*What the task asks*:
Only the lines of the data below from the one with "- grunt-cli" through the one with "You will also" are wanted. Repeat them exactly.

*Data for analysis*:
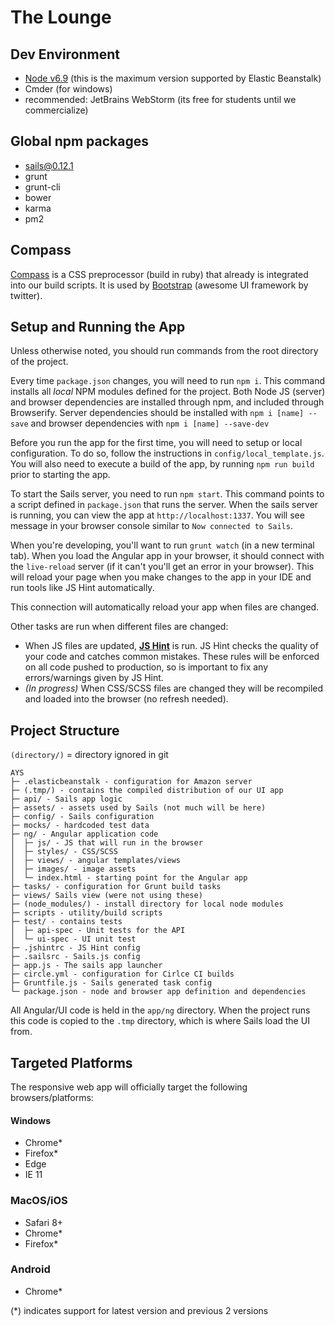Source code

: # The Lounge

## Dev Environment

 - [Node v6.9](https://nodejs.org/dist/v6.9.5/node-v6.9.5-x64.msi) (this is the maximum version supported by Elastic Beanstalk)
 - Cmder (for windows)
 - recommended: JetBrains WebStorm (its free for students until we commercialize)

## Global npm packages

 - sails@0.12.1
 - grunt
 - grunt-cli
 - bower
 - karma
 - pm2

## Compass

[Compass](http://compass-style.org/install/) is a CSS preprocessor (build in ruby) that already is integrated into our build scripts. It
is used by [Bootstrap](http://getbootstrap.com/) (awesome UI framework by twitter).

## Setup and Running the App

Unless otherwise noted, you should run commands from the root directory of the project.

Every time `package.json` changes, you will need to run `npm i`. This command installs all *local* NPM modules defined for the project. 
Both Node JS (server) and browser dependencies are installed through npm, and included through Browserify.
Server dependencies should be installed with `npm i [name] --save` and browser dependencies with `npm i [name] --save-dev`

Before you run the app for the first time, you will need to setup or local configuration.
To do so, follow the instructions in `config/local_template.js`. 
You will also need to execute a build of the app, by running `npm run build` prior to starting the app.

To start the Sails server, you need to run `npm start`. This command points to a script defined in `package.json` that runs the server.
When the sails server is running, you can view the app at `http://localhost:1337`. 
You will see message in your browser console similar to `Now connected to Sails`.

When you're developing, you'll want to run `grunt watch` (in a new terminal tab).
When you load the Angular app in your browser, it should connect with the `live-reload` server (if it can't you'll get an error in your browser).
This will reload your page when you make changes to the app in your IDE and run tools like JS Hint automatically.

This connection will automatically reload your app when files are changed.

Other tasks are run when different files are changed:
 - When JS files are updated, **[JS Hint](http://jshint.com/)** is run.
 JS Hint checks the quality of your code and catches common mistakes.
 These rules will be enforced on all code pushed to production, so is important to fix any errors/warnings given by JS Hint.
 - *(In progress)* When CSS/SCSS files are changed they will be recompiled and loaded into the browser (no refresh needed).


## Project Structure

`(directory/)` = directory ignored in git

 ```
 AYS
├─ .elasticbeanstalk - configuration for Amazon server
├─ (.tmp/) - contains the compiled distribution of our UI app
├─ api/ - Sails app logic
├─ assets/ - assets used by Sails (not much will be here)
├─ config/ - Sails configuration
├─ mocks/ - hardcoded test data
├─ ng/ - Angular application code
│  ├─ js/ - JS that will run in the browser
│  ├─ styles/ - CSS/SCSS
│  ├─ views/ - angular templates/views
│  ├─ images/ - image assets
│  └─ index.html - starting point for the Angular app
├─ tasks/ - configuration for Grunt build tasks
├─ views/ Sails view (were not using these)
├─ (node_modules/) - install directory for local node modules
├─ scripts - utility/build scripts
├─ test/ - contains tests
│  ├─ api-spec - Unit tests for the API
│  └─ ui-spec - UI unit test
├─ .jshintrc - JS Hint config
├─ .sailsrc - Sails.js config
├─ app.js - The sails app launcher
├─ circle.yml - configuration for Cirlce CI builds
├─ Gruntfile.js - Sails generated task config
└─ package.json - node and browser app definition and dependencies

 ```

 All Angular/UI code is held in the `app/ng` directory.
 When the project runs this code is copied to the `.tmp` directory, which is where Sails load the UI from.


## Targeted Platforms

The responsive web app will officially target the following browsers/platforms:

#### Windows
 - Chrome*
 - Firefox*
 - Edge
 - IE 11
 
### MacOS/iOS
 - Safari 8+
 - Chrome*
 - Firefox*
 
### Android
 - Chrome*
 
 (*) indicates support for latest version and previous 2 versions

...

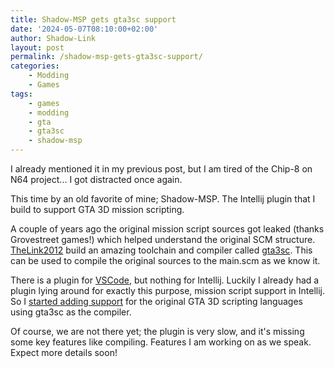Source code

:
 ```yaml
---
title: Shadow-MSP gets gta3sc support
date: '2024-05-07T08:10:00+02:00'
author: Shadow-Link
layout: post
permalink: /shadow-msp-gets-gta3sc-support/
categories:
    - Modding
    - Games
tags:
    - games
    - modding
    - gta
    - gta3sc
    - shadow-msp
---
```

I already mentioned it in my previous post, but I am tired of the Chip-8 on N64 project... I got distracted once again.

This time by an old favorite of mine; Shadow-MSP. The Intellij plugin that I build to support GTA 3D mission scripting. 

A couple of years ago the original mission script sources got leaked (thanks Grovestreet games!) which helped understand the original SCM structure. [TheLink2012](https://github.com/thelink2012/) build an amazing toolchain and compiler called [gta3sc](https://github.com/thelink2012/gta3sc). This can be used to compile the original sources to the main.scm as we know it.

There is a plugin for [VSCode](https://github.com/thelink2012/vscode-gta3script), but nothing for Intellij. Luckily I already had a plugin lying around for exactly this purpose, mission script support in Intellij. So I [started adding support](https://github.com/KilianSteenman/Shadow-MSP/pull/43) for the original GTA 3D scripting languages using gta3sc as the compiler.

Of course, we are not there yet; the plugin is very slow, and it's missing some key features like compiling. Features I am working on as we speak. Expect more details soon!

*Reply*:
 - grunt-cli
 - bower
 - karma
 - pm2

## Compass

[Compass](http://compass-style.org/install/) is a CSS preprocessor (build in ruby) that already is integrated into our build scripts. It
is used by [Bootstrap](http://getbootstrap.com/) (awesome UI framework by twitter).

## Setup and Running the App

Unless otherwise noted, you should run commands from the root directory of the project.

Every time `package.json` changes, you will need to run `npm i`. This command installs all *local* NPM modules defined for the project. 
Both Node JS (server) and browser dependencies are installed through npm, and included through Browserify.
Server dependencies should be installed with `npm i [name] --save` and browser dependencies with `npm i [name] --save-dev`

Before you run the app for the first time, you will need to setup or local configuration.
To do so, follow the instructions in `config/local_template.js`. 
You will also need to execute a build of the app, by running `npm run build` prior to starting the app.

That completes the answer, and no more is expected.